You don't need a hundred strategies — you need a handful of clean, repeatable setups you can spot instantly. Here are the core ideas we trade, each in one line. Learn them here; master the execution inside VIP.
22 setups at a glance
Each is a complete idea on its own. Combine two or three into confluence and your win-rate climbs.
PDH / PDL sweep
Price runs the previous-day high or low to grab stops, then snaps back inside — enter on the reversal toward the day's mean.
Quarter-level bounce
Split the previous-day range into quarters; buy reactions at 0.25, sell reactions at 0.75, target the 0.50 midpoint.
Asian range breakout
Mark the Asian high/low; London's first move usually sweeps one side — fade the sweep or follow the displacement.
4H order-block retest
Wait for price to return to a 4-hour order block that caused a break of structure, then enter on the reaction.
Fair value gap fill
Trade the retracement into an unfilled FVG in line with the trend; the gap acts as support/resistance.
BOS pullback
After a clean break of structure, enter on the first pullback to the broken level or the order block behind it.
CHoCH reversal
At a key level, a change of character on the lower timeframe signals the turn — enter on the retest.

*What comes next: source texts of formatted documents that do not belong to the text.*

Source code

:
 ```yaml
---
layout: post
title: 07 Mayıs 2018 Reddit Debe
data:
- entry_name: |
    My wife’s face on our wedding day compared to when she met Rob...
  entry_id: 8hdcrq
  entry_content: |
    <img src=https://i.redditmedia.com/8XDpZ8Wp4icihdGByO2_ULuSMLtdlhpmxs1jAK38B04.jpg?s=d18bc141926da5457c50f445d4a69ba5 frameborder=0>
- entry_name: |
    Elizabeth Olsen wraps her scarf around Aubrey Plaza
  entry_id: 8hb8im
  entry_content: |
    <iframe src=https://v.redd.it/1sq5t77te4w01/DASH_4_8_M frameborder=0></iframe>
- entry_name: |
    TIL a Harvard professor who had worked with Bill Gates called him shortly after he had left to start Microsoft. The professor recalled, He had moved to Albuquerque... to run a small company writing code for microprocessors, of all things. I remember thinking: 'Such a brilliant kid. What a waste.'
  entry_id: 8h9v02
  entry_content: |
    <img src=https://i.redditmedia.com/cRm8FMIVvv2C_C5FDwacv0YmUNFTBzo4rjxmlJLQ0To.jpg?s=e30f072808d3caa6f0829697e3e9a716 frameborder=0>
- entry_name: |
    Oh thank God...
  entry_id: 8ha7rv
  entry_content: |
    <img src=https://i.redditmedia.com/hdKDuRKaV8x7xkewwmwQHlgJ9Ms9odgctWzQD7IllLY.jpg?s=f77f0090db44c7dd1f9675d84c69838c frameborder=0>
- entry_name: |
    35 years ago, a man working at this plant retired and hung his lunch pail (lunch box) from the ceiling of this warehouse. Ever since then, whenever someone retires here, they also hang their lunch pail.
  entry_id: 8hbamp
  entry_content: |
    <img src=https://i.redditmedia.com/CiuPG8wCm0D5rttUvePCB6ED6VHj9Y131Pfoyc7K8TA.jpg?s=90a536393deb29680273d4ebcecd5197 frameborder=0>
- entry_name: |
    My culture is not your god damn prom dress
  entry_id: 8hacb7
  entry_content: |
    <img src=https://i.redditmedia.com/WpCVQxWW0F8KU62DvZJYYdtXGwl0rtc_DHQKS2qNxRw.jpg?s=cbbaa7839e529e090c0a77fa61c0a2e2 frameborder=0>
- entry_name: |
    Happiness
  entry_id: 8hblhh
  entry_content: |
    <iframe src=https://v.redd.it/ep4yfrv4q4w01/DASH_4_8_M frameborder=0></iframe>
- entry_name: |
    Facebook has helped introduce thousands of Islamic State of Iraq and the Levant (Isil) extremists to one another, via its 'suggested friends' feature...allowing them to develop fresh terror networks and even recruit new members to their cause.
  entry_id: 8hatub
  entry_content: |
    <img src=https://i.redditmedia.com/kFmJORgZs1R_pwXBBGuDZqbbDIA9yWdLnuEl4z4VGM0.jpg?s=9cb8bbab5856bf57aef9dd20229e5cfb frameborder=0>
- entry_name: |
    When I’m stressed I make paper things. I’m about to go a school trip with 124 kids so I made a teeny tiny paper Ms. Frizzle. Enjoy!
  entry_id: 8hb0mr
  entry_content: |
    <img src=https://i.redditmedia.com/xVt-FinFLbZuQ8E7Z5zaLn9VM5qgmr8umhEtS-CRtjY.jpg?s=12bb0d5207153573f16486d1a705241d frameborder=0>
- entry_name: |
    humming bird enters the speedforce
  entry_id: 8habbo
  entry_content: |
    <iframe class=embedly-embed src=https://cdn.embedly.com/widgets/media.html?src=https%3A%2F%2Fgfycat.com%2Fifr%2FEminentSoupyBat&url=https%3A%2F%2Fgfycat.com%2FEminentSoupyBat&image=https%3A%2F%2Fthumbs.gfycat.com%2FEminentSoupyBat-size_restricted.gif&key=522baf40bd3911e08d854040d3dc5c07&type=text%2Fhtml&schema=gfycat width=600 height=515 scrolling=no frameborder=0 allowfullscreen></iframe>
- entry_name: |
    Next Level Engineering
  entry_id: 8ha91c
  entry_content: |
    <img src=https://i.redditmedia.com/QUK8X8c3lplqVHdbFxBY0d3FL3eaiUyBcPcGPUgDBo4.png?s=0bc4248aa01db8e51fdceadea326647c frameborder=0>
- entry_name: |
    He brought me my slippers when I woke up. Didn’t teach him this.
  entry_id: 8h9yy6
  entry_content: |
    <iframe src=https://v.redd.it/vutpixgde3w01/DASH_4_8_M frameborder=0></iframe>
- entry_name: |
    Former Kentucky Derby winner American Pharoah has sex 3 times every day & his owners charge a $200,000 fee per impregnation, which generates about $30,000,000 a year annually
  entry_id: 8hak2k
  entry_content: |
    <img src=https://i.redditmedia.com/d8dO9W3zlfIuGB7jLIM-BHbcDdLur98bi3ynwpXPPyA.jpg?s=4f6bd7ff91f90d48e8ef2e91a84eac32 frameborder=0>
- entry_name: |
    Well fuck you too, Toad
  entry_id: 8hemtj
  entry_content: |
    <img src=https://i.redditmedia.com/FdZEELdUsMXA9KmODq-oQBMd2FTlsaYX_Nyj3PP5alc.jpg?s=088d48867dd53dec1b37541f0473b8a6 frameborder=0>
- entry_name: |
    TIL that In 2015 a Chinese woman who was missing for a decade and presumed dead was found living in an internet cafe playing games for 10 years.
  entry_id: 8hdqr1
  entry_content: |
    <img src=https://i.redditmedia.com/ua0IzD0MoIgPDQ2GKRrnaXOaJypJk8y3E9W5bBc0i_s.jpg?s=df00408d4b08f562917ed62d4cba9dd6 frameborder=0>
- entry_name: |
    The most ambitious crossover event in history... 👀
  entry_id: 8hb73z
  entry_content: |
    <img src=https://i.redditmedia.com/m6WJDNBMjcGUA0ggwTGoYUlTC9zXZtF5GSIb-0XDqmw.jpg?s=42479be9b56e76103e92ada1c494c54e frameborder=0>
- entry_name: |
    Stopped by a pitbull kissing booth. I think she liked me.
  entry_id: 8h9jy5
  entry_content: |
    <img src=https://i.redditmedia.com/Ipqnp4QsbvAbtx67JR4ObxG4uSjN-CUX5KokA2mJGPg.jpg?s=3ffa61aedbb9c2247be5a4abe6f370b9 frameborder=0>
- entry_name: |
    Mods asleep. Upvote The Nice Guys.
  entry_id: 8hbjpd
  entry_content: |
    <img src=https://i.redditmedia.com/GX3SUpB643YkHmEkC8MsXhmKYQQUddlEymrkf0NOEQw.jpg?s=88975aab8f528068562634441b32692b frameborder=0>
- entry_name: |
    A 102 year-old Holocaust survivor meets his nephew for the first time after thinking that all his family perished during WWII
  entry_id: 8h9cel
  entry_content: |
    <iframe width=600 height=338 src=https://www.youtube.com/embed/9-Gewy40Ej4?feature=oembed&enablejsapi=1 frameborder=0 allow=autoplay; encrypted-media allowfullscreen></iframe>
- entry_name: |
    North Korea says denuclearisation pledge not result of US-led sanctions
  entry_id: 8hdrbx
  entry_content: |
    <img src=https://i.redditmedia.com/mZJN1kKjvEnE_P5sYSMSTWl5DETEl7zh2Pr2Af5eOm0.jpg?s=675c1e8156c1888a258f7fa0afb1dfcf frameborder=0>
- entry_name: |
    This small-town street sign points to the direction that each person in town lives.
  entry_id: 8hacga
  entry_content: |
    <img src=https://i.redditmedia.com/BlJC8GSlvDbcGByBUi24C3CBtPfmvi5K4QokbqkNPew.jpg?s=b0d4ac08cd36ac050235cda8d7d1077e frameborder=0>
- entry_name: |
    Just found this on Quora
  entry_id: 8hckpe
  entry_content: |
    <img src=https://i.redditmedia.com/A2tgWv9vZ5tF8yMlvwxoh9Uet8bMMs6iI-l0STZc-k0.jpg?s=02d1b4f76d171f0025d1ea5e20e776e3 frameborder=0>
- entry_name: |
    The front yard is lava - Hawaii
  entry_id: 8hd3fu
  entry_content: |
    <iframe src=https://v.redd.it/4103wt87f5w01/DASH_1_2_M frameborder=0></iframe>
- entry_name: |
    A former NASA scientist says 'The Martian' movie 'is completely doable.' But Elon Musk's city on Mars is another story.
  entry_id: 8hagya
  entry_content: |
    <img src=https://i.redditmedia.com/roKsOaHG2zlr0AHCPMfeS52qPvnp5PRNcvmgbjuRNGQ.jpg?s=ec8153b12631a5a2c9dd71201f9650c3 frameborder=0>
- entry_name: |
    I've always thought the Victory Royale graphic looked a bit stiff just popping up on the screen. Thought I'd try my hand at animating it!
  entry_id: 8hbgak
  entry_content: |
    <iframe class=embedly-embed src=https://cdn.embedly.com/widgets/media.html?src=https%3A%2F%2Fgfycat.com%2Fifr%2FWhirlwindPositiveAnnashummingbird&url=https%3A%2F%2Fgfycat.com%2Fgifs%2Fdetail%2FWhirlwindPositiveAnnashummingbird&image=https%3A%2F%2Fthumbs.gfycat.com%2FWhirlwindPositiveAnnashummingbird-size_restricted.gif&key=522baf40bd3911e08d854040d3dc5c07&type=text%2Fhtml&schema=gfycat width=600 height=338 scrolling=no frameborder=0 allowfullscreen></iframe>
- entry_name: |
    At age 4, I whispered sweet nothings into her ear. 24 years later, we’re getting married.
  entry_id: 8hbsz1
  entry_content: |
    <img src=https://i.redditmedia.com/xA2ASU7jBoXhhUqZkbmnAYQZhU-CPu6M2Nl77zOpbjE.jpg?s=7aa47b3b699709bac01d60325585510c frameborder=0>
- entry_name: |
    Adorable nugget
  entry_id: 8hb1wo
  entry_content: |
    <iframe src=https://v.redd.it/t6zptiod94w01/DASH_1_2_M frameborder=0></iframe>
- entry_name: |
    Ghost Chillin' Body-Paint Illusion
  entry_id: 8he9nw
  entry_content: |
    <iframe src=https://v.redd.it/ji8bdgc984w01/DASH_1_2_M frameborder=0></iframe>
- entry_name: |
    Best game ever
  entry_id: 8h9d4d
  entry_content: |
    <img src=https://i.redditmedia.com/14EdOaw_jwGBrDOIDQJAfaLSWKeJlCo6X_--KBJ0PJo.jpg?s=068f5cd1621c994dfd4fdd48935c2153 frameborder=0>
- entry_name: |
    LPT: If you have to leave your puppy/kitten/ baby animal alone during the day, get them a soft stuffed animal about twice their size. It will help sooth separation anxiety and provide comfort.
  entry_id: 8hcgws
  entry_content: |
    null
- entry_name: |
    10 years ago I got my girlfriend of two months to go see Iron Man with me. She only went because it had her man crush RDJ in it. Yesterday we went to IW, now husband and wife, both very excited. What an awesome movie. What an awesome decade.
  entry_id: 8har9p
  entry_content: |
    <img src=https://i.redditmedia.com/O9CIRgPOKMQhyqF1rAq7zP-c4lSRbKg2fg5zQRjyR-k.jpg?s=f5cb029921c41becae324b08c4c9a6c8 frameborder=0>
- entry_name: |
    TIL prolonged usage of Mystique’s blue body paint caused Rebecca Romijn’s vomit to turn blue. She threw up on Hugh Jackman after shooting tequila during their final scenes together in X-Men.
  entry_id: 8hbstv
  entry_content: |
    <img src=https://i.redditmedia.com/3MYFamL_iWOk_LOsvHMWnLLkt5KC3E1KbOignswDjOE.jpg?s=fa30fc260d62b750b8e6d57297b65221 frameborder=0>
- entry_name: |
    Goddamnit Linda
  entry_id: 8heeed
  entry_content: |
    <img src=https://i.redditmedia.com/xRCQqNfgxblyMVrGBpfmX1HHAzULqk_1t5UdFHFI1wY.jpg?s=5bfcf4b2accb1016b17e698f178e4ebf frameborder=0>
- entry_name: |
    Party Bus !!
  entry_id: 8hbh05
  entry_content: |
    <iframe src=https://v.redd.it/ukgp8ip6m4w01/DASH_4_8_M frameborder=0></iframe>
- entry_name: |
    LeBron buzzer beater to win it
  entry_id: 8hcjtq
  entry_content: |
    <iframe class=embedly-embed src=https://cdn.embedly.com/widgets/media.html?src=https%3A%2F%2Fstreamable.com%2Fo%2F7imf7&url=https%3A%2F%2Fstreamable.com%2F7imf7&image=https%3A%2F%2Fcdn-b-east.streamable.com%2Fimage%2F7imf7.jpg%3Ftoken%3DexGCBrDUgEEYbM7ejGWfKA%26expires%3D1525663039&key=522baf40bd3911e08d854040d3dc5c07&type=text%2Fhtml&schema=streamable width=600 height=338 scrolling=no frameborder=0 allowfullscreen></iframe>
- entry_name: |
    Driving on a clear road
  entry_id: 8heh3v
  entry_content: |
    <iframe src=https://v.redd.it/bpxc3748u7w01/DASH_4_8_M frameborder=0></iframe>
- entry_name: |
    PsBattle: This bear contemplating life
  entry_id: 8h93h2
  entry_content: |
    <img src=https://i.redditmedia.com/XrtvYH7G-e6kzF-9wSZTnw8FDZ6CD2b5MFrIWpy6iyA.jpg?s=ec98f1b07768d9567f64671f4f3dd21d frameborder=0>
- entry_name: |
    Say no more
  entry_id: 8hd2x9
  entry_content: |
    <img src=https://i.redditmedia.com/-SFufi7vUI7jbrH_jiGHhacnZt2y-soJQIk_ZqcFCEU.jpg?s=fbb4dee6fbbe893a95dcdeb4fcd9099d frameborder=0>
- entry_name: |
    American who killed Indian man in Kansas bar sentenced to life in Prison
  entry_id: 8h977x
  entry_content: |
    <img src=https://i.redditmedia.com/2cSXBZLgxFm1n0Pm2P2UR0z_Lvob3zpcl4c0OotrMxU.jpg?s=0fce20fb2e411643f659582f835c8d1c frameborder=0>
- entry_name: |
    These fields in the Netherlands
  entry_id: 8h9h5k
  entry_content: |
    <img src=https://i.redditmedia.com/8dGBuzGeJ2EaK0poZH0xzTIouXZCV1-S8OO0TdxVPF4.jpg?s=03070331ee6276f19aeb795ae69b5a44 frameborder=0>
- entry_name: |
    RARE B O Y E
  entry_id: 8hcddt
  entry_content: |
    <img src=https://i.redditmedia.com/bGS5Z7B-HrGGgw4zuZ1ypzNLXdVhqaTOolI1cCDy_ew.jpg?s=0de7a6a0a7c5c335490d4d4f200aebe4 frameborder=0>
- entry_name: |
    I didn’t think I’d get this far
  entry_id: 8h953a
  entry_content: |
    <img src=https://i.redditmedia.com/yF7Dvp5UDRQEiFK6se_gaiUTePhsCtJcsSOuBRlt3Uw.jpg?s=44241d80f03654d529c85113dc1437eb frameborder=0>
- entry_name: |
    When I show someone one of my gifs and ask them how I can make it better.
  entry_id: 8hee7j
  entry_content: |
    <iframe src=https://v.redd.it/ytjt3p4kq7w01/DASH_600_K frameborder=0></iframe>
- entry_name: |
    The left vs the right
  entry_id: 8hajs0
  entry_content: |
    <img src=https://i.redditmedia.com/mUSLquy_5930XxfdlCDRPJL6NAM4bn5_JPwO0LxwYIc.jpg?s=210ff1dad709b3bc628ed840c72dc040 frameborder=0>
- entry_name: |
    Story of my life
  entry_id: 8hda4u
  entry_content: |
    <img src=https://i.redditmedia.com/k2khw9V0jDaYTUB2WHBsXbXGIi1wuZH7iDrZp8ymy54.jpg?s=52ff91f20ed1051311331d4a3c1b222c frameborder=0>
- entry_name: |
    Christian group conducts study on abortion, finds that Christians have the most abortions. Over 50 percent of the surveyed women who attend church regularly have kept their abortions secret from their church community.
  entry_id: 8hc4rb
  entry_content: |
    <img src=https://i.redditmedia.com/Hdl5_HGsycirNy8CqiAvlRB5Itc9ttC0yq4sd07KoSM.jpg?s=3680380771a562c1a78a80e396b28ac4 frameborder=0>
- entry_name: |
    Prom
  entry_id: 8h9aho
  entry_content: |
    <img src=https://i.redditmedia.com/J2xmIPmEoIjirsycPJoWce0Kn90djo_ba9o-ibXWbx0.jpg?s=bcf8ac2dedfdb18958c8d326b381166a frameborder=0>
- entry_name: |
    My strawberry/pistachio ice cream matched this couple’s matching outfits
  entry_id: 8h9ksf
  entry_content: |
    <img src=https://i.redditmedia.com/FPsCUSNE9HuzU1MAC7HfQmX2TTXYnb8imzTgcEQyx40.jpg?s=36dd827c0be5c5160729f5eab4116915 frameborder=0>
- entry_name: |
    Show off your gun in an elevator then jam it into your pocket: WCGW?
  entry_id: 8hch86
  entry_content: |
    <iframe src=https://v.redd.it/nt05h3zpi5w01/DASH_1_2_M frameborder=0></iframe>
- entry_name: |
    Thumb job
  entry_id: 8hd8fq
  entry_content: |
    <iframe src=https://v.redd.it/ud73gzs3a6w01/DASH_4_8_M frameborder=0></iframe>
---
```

Equal-highs / equal-lows raid
Price is drawn to obvious equal highs/lows; trade the reversal after the liquidity above/below is taken.
Daily pivot rejection
Fade a clean rejection of the daily pivot back toward the prior session's range.
Premium/discount fade
In a bullish bias, buy only from discount (below range 50%); in a bearish bias, sell only from premium.
Session open drive
A strong displacement candle at the London or NY open often continues — join the move on a micro-pullback.
Round-number reaction
Big round numbers (e.g. gold at x,x00) pool liquidity; trade the reaction, not the touch.
Trendline liquidity sweep
Obvious trendlines hold retail stops; trade the break-and-reverse after the sweep, not the obvious bounce.
Inside-bar breakout
A daily inside bar signals compression; trade the break in the direction of the higher-timeframe bias.
Engulfing at a level
A strong engulfing candle at a key support/resistance is a clean, simple reversal trigger.
Double-tap demand/supply
Price taps a demand/supply zone twice; the second reaction with a structure shift is the entry.
News-fade reset
After a high-impact news spike and stop-hunt, wait for structure to settle, then trade the resulting direction.
Weekly-open gap
Price often returns to the weekly open; fade extreme Monday moves back toward it.
Mitigation block entry
Re-enter from the last opposing candle that price 'mitigates' on its way to continuing the trend.
Liquidity-to-liquidity run
Map one liquidity pool to the next; once one side is swept, ride the move toward the opposite pool.
3-candle CRT model
Range candle → manipulation sweep → distribution; enter on the distribution leg toward the opposite extreme.
Break-of-day-range continuation
Once price breaks and holds beyond the prior-day range, trade pullbacks in the breakout direction.